Le Sénégal n’a pas certes une tradition de violence, mais nous avons une histoire de violence religieuse et politique.

Sur le plan religieux, Cheikh Elhadj Oumar Foutiyou, l’un des plus grands précurseurs de l’islam au Sénégal et en Afrique, a fait la guerre sainte. Sur le plan politique, le terme tirailleurs sénégalais, est le concept clé pour caricaturer la participation active du Sénégal à la seconde guerre mondiale.

Et je passe sous silence les nombreuses résistances politico religieuses opposées à la colonisation à une époque pas très lointaine, et très récemment encore, les nombreuses manifestations politiques ou citoyennes avec mort d’hommes.

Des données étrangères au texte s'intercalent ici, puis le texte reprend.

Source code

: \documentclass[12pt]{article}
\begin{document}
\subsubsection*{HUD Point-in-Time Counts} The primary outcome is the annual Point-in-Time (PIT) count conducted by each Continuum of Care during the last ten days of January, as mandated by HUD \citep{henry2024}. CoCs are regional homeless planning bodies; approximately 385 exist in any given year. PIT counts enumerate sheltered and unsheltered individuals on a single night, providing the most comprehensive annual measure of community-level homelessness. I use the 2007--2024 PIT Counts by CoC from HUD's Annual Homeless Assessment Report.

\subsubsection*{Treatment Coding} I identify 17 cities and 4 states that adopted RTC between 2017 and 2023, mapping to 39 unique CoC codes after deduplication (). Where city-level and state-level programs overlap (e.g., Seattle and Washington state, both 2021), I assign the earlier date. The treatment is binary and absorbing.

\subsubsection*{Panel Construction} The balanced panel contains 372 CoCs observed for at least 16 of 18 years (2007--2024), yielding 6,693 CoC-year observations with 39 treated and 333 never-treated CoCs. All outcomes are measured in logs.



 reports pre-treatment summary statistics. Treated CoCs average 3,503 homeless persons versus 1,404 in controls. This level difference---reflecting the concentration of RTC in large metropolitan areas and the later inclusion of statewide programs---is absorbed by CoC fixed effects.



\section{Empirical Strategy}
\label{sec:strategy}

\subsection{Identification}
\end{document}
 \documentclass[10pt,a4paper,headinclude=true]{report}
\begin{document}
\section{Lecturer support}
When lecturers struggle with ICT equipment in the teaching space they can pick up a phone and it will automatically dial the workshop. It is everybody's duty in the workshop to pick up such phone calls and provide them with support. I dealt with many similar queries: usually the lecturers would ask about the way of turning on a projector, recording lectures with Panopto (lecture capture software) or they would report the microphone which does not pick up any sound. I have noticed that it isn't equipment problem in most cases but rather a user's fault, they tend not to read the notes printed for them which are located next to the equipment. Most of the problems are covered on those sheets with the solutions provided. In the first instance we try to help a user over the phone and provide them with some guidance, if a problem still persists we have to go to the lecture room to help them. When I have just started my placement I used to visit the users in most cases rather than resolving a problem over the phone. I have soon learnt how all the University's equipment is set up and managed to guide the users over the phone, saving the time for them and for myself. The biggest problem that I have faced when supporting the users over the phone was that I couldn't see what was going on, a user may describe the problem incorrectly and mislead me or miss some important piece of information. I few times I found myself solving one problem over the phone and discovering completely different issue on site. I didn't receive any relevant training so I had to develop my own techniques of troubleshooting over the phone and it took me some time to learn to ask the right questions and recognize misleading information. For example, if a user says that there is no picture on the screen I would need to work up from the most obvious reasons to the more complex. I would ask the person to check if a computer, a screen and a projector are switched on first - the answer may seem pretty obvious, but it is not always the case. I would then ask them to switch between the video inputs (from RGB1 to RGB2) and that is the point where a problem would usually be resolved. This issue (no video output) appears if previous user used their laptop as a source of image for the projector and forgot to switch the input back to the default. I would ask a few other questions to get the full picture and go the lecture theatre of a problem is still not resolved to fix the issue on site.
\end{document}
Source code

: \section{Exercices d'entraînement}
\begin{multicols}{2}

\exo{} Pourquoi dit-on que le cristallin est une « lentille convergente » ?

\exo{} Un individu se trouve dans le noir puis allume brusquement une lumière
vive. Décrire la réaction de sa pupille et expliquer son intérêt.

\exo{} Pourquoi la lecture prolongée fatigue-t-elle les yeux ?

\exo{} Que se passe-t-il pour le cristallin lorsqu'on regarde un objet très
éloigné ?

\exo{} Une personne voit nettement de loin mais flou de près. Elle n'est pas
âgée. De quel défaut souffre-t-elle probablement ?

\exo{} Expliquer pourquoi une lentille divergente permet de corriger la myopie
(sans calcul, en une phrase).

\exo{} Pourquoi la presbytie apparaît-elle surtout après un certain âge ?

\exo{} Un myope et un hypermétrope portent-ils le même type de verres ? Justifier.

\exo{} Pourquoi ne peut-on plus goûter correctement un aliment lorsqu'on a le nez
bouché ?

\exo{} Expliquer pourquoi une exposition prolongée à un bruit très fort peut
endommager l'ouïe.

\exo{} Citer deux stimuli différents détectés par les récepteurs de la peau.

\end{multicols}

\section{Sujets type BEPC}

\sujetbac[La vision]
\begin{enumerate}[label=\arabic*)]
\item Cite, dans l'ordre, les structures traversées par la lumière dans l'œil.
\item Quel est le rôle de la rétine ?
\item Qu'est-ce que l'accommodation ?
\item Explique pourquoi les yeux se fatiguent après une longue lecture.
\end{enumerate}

A mon humble avis, c’est Allah qui nous a épargnés, tout simplement. Comment ? Sur quelles bases ? Allez lui demander. Mais une chose est sûre : les germes d’une radicalisation qui ont éclaté dans d’autres pays notamment au Mali, existent déjà au Sénégal.

Inna Senegal Wa Mali, Kanataa Ratkhane. Fafatakhnaa Huma. Faut-il le rappeler, le Sénégal et le Mali étaient une seule entité, l’empire du Mali, que nous avons éclaté (à tord d’ailleurs). Pour le professeur Samb, pour le reste, c’est juste une question de circonstances, car tous les ingrédients sont déjà réunis.

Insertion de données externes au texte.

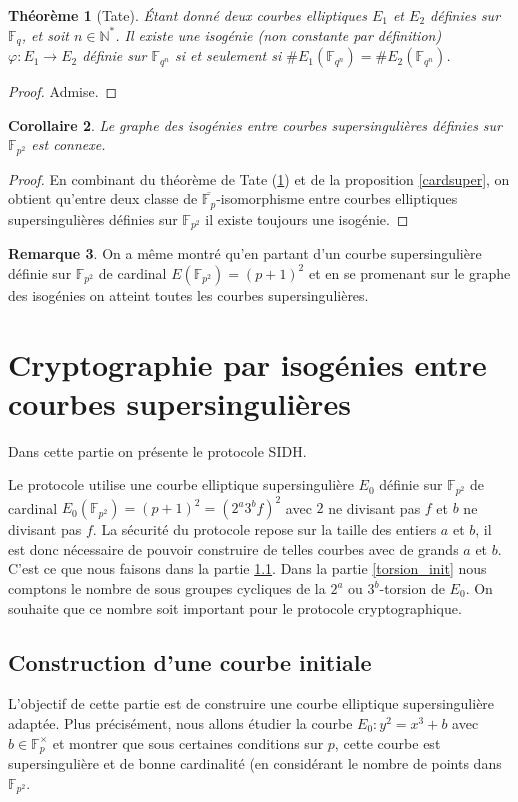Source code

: \documentclass{article}
\theoremstyle{plain}%
\newtheorem{thm}{Théorème}[section]
\newtheorem{cor}[thm]{Corollaire}
\theoremstyle{definition}%
\newtheorem{rem}[thm]{Remarque}
\newcommand{\F}{\mathbb{F}}
\newcommand{\N}{\mathbb{N}}
\begin{document}
\begin{thm}[Tate]
  \label{tate}
Étant donné deux courbes elliptiques $E_1$ et $E_2$ définies sur $\F_{q}$, et soit $n\in\N^*$. Il existe une isogénie (non constante par définition) $\varphi : E_1 \to E_2$ définie sur $\F_{q^n}$ si et seulement si $\# E_1(\F_{q^n}) = \# E_2(\F_{q^n})$. 
\end{thm}

\begin{proof}
  Admise.
\end{proof}


\begin{cor}
  Le graphe des isogénies entre courbes supersingulières définies sur $\F_{p^2}$ est connexe.
\end{cor}

\begin{proof}
  En combinant du théorème de Tate (\ref{tate}) et de la proposition \ref{cardsuper}, on obtient qu'entre deux classe de $\overline{\F_p}$-isomorphisme entre courbes elliptiques supersingulières définies sur $\F_{p^2}$ il existe toujours une isogénie.
\end{proof}

\begin{rem}
  On a même montré qu'en partant d'un courbe supersingulière définie sur $\F_{p^2}$ de cardinal $E(\F_{p^2}) = (p+1)^2$ et en se promenant sur le graphe des isogénies on atteint toutes les courbes supersingulières.
\end{rem}

\section{Cryptographie par isogénies entre courbes supersingulières}

Dans cette partie on présente le protocole SIDH. 

Le protocole utilise une courbe elliptique supersingulière $E_0$ définie sur $\F_{p^2}$ de cardinal $E_0(\F_{p^2}) = (p+1)^2 =(2^a3^bf)^2$ avec $2$ ne divisant pas $f$ et $b$ ne divisant pas $f$. La sécurité du protocole repose sur la taille des entiers $a$ et $b$, il est donc nécessaire de pouvoir construire de telles courbes avec de grands $a$ et $b$. C'est ce que nous faisons dans la partie \ref{init}. Dans la partie \ref{torsion_init} nous comptons le nombre de sous groupes cycliques de la $2^a$ ou $3^b$-torsion de $E_0$. On souhaite que ce nombre soit important pour le protocole cryptographique.

\subsection{Construction d'une courbe initiale}
\label{init}
L'objectif de cette partie est de construire une courbe elliptique supersingulière adaptée.
Plus précisément, nous allons étudier la courbe $E_0 : y^2 = x^3 + b$ avec $b\in\F_{p}^\times$ et montrer que sous certaines conditions sur $p$, cette courbe est supersingulière et de bonne cardinalité (en considérant le nombre de points dans $\F_{p^2}$.
\end{document}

Serigne Cheikh Tidiane Sy ne le disait il pas : « lorsque toutes les usurpations se rassemblent, lorsque toutes les frustrations se réunissent, il n’y a plus rien à faire, il faut que dieu frappe. » Et le professeur Samb d’ajouter : « Il ne faut pas que nous dormions sur nos lauriers. »

Dormir sur nos lauriers, pour moi c’est brandir deux arguments : le premier c’est celui de la cohésion sociale et de la cohabitation pacifique entre différentes forces ethnico religieuses, système que nous érigeons en modèle sans pour autant aller au bout de la conceptualisation. Le second argument est celui de la psychologie des sénégalais, de type « Yalla Bakhna » dont la solution à toute souffrance est de dire Dieu va arranger les choses. Mais cette époque est bien révolue, où les peuples du monde sombraient dans l’attentisme et c’est aussi valable pour le Sénégal. Le coran l’a dit. Allah ne changera pas les choses pour un peuple tant que lui-même ne se dresse pas debout pour les changer.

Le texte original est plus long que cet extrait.